━━━ Source information ━━━
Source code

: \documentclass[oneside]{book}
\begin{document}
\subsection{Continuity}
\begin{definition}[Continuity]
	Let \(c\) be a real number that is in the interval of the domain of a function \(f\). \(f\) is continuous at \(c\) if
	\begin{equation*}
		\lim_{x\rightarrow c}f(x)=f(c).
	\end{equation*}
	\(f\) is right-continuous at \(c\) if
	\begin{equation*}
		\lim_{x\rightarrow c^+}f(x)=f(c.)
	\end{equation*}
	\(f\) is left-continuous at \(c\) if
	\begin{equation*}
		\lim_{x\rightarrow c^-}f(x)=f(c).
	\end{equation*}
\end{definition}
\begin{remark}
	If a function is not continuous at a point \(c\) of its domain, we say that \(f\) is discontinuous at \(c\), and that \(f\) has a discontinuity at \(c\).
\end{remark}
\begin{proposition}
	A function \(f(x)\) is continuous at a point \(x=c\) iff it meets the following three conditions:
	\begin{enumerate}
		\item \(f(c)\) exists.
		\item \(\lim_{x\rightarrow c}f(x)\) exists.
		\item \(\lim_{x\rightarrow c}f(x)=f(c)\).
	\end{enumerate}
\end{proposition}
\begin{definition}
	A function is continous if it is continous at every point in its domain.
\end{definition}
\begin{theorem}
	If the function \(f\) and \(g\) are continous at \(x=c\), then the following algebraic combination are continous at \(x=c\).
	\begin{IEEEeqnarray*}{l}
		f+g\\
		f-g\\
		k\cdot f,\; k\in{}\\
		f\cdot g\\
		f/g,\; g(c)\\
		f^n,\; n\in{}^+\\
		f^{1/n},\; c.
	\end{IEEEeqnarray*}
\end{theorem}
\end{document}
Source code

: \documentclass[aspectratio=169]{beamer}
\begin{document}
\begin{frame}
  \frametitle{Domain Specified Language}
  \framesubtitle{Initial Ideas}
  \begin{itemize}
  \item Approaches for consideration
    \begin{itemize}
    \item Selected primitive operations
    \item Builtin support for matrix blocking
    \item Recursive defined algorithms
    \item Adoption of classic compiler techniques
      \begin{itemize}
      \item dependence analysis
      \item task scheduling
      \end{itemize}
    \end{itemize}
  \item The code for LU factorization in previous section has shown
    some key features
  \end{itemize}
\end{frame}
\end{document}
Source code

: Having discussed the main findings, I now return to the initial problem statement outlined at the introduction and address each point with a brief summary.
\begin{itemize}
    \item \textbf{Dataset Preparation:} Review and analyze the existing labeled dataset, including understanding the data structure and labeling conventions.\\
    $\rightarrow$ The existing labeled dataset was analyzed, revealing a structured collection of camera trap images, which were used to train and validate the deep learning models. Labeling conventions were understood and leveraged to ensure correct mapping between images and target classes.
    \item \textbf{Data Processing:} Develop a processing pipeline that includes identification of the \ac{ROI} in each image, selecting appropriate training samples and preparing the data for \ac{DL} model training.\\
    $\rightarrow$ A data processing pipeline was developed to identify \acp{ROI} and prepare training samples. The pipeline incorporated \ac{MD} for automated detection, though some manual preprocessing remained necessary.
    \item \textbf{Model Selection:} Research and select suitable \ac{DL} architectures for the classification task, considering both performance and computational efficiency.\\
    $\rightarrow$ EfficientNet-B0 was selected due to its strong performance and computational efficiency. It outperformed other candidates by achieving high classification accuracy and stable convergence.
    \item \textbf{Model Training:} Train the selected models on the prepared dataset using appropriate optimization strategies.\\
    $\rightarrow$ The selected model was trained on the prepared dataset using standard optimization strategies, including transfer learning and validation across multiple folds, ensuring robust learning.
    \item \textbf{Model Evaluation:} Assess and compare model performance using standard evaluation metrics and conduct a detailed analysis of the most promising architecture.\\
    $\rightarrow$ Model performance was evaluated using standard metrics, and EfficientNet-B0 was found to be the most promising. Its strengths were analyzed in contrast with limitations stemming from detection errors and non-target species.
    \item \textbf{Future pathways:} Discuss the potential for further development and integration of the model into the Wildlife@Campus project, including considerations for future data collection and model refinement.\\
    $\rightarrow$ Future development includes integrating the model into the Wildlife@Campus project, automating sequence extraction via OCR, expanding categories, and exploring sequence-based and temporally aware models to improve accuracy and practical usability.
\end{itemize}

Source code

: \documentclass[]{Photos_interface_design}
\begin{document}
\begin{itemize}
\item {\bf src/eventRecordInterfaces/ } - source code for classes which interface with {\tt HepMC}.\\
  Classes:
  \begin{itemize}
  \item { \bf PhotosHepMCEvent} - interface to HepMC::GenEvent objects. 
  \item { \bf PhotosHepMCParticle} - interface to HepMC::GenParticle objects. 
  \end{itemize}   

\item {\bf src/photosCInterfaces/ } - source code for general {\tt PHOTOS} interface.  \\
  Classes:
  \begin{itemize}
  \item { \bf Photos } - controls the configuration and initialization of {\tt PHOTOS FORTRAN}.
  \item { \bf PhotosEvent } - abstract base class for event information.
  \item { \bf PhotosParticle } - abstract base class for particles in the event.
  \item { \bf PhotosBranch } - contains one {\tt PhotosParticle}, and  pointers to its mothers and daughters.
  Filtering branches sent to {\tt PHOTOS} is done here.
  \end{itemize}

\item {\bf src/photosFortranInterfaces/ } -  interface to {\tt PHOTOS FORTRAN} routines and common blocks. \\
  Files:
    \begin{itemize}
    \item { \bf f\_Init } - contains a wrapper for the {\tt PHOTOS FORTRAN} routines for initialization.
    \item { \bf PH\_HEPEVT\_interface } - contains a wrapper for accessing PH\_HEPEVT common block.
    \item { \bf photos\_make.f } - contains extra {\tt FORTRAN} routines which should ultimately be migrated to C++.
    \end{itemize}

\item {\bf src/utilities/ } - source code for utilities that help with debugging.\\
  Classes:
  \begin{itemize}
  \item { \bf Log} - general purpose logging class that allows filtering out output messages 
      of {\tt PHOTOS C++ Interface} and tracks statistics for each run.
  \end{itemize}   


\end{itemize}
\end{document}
━━━
* [What you have to do]: Copy the records above exactly, please, but only from the first line through the line containing "for matrix blocking".

* [The completed task]:
Source code

: \documentclass[oneside]{book}
\begin{document}
\subsection{Continuity}
\begin{definition}[Continuity]
	Let \(c\) be a real number that is in the interval of the domain of a function \(f\). \(f\) is continuous at \(c\) if
	\begin{equation*}
		\lim_{x\rightarrow c}f(x)=f(c).
	\end{equation*}
	\(f\) is right-continuous at \(c\) if
	\begin{equation*}
		\lim_{x\rightarrow c^+}f(x)=f(c.)
	\end{equation*}
	\(f\) is left-continuous at \(c\) if
	\begin{equation*}
		\lim_{x\rightarrow c^-}f(x)=f(c).
	\end{equation*}
\end{definition}
\begin{remark}
	If a function is not continuous at a point \(c\) of its domain, we say that \(f\) is discontinuous at \(c\), and that \(f\) has a discontinuity at \(c\).
\end{remark}
\begin{proposition}
	A function \(f(x)\) is continuous at a point \(x=c\) iff it meets the following three conditions:
	\begin{enumerate}
		\item \(f(c)\) exists.
		\item \(\lim_{x\rightarrow c}f(x)\) exists.
		\item \(\lim_{x\rightarrow c}f(x)=f(c)\).
	\end{enumerate}
\end{proposition}
\begin{definition}
	A function is continous if it is continous at every point in its domain.
\end{definition}
\begin{theorem}
	If the function \(f\) and \(g\) are continous at \(x=c\), then the following algebraic combination are continous at \(x=c\).
	\begin{IEEEeqnarray*}{l}
		f+g\\
		f-g\\
		k\cdot f,\; k\in{}\\
		f\cdot g\\
		f/g,\; g(c)\\
		f^n,\; n\in{}^+\\
		f^{1/n},\; c.
	\end{IEEEeqnarray*}
\end{theorem}
\end{document}
Source code

: \documentclass[aspectratio=169]{beamer}
\begin{document}
\begin{frame}
  \frametitle{Domain Specified Language}
  \framesubtitle{Initial Ideas}
  \begin{itemize}
  \item Approaches for consideration
    \begin{itemize}
    \item Selected primitive operations
    \item Builtin support for matrix blocking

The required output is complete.